- **Provided information**
Content starts

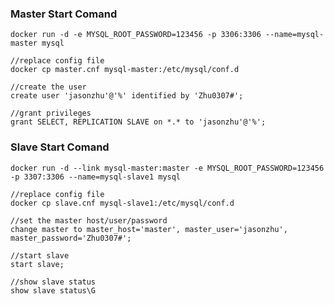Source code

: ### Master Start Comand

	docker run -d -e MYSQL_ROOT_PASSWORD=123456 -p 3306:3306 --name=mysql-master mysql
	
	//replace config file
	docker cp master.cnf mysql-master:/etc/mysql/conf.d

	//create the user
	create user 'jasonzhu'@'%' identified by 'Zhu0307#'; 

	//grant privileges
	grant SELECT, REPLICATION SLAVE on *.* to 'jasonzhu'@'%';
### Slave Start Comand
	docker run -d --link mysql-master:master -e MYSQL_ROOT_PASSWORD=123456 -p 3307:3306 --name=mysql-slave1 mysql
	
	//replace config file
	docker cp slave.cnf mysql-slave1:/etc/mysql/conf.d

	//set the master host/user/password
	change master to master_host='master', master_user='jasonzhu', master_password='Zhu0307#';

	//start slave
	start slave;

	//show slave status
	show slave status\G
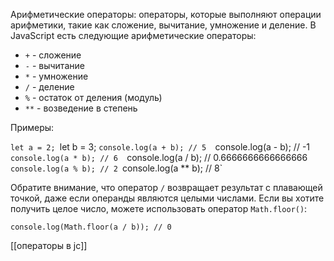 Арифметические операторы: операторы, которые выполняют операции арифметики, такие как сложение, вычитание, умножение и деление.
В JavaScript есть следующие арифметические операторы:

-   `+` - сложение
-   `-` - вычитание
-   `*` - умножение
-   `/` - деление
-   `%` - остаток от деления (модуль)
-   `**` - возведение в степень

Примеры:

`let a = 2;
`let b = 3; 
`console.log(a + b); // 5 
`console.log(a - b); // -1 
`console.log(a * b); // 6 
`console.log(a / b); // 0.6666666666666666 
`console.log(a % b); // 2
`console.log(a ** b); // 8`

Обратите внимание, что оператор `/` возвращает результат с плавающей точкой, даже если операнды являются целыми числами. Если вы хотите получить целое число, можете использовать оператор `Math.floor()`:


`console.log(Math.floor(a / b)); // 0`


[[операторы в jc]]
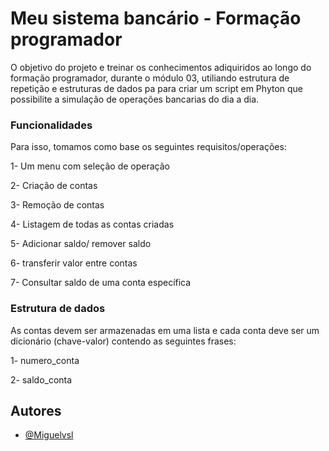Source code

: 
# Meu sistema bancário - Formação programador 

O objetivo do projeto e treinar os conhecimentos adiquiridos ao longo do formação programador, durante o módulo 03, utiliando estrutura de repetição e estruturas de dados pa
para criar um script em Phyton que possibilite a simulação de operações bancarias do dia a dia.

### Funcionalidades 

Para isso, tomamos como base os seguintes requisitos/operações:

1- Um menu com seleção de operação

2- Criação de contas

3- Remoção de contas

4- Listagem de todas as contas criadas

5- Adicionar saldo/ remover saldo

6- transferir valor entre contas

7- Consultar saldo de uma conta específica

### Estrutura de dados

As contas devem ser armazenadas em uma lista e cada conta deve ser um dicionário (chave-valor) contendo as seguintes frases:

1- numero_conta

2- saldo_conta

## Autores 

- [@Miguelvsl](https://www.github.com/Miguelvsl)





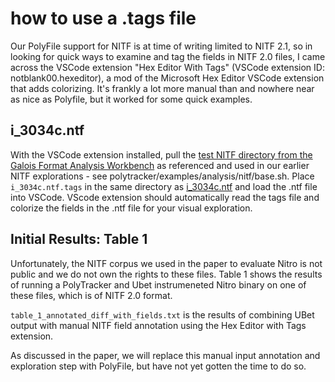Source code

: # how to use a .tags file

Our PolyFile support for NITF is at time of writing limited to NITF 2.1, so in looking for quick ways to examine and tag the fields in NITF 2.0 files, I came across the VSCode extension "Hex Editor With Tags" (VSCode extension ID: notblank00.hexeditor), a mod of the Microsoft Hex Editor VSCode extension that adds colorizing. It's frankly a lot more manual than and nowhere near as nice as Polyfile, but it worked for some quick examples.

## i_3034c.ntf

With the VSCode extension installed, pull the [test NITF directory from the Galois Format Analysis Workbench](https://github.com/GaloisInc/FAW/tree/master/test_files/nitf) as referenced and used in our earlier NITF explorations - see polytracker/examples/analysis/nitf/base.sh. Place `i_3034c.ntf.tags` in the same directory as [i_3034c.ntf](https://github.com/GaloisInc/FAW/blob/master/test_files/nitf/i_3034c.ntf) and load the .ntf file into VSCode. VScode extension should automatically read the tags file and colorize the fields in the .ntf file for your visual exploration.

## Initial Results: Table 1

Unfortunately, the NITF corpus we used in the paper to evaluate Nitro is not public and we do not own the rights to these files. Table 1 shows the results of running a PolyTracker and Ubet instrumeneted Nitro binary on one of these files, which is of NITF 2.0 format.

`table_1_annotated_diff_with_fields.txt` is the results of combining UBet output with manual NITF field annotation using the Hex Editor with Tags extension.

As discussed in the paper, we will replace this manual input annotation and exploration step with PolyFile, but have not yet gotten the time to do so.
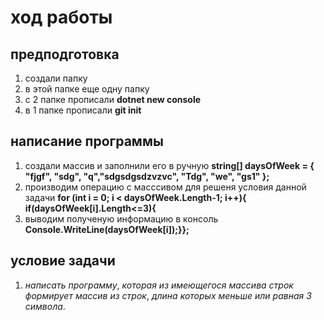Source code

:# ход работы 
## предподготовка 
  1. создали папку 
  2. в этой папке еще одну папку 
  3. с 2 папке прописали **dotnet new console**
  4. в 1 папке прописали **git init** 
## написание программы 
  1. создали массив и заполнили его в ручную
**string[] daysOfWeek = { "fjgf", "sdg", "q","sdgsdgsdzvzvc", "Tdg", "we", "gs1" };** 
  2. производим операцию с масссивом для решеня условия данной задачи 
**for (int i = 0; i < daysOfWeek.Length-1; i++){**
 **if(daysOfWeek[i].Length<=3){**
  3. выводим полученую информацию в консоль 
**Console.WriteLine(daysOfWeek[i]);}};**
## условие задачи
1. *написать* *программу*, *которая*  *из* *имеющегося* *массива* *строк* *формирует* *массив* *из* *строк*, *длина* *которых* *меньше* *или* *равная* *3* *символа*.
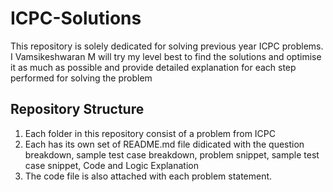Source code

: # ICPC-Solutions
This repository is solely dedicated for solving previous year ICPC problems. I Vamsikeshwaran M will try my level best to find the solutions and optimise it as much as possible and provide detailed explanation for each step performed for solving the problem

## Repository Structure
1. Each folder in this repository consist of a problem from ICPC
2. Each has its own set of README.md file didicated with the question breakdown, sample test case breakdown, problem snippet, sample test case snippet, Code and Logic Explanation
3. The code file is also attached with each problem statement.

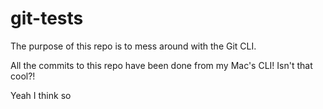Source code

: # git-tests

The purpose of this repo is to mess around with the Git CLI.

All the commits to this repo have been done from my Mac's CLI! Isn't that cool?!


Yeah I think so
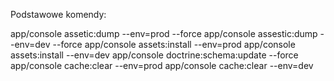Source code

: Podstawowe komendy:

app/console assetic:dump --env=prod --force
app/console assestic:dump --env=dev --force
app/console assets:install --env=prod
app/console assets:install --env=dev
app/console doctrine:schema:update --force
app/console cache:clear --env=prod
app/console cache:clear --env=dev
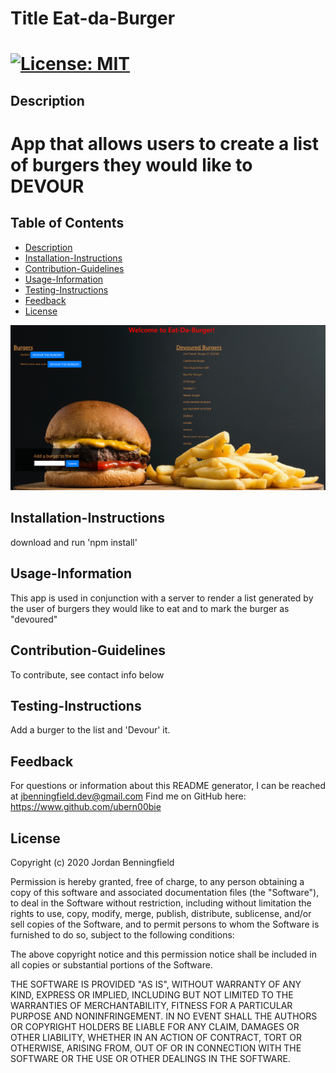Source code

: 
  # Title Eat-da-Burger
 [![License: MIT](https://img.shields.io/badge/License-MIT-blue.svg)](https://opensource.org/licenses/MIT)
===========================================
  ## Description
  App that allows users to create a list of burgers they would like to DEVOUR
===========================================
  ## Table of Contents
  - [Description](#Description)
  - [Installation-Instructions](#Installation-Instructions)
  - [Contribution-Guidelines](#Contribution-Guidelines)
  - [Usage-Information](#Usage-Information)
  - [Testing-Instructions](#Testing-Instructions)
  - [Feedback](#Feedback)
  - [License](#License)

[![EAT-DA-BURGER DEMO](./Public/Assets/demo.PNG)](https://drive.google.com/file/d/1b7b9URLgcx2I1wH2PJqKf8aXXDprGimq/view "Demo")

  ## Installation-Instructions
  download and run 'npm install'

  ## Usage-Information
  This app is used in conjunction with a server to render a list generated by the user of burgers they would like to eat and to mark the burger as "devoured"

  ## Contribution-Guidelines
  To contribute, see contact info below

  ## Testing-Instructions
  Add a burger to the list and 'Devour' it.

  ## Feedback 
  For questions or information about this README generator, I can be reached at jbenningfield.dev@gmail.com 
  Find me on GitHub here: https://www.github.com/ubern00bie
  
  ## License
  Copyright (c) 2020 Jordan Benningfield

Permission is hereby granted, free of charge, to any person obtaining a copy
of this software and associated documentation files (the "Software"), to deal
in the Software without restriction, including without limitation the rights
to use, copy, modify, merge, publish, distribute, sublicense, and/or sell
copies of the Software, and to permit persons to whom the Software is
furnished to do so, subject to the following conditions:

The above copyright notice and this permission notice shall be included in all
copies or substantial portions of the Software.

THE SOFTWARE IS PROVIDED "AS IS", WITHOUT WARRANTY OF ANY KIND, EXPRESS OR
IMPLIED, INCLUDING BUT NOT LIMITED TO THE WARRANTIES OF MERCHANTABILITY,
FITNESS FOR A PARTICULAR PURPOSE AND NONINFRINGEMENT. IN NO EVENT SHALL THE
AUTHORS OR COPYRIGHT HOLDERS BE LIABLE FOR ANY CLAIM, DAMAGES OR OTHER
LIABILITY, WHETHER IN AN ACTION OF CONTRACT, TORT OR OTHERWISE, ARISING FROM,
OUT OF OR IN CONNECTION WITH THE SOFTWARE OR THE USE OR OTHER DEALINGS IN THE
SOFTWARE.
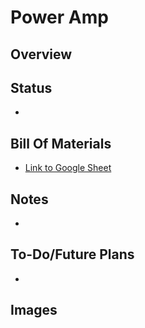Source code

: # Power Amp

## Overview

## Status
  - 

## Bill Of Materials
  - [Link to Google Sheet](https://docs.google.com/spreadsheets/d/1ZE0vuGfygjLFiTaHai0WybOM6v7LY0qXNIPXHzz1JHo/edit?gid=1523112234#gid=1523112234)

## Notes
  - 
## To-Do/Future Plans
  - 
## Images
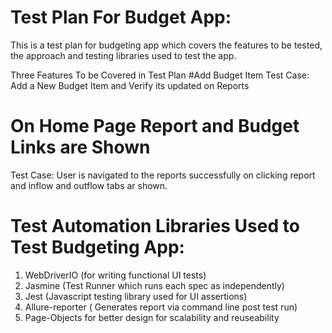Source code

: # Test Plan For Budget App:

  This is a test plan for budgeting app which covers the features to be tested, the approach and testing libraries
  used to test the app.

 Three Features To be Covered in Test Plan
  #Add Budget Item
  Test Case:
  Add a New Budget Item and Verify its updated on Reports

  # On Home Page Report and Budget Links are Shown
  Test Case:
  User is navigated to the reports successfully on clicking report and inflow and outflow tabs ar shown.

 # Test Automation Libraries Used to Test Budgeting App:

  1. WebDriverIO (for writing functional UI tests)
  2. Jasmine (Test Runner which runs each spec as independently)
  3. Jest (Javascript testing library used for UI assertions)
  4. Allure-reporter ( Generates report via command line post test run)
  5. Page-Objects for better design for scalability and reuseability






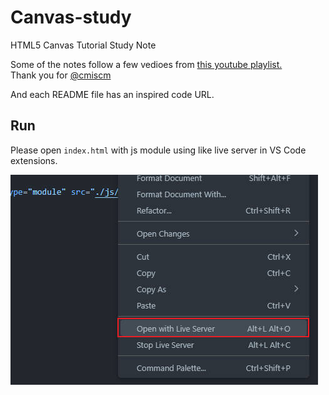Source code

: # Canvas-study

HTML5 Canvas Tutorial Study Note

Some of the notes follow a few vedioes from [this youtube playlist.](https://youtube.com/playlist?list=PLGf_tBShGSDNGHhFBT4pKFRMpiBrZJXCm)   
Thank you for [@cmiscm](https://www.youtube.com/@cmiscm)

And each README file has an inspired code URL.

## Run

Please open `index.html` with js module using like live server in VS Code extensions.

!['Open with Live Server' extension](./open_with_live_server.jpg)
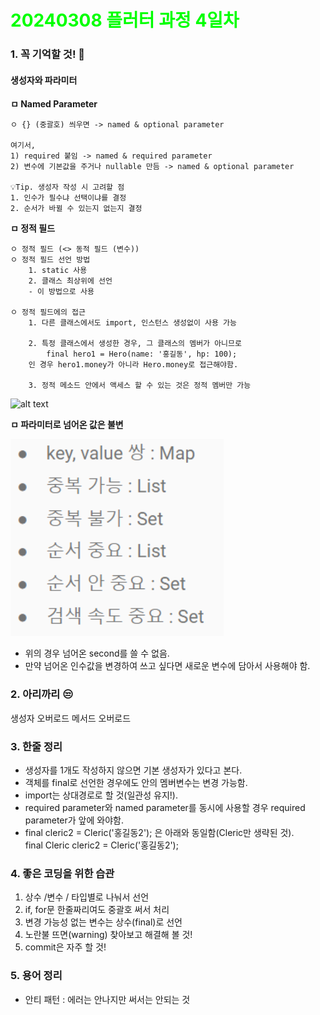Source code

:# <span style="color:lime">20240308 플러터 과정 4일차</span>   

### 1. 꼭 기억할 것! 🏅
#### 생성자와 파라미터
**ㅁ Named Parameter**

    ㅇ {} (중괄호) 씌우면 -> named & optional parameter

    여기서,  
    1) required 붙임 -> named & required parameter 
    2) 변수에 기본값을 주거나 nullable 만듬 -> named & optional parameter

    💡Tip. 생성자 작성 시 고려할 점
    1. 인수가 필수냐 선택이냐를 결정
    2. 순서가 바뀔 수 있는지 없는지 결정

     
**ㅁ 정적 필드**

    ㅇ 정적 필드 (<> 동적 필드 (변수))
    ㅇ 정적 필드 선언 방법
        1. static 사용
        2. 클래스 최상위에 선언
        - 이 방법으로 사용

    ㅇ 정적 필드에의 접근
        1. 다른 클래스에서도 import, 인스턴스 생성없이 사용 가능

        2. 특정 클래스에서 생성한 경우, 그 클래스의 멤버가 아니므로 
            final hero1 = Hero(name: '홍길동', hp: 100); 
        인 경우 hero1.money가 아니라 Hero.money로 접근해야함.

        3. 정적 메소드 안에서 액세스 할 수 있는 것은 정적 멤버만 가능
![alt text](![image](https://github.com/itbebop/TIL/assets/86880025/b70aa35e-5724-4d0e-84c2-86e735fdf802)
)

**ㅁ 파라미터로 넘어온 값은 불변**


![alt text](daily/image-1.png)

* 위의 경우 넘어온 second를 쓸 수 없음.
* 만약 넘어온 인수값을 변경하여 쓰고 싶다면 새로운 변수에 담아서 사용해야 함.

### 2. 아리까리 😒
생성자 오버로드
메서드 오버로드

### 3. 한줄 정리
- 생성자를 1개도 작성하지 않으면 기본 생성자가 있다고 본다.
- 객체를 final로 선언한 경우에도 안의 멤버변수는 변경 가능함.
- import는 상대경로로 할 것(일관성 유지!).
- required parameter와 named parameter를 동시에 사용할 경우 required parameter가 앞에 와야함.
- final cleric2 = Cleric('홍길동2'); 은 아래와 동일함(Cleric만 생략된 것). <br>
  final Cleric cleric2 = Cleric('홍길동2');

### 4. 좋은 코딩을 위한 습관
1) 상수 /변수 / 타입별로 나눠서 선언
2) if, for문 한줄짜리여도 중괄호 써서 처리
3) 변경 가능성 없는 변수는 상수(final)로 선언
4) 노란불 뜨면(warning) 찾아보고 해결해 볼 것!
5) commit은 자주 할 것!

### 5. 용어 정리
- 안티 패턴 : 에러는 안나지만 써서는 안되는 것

Content ends

Please give back exactly the lines of this listing beginning at the line with "docker cp master.cnf" and ending with the line with "show slave status\G", both included, and nothing else.

	docker cp master.cnf mysql-master:/etc/mysql/conf.d

	//create the user
	create user 'jasonzhu'@'%' identified by 'Zhu0307#'; 

	//grant privileges
	grant SELECT, REPLICATION SLAVE on *.* to 'jasonzhu'@'%';
### Slave Start Comand
	docker run -d --link mysql-master:master -e MYSQL_ROOT_PASSWORD=123456 -p 3307:3306 --name=mysql-slave1 mysql
	
	//replace config file
	docker cp slave.cnf mysql-slave1:/etc/mysql/conf.d

	//set the master host/user/password
	change master to master_host='master', master_user='jasonzhu', master_password='Zhu0307#';

	//start slave
	start slave;

	//show slave status
	show slave status\G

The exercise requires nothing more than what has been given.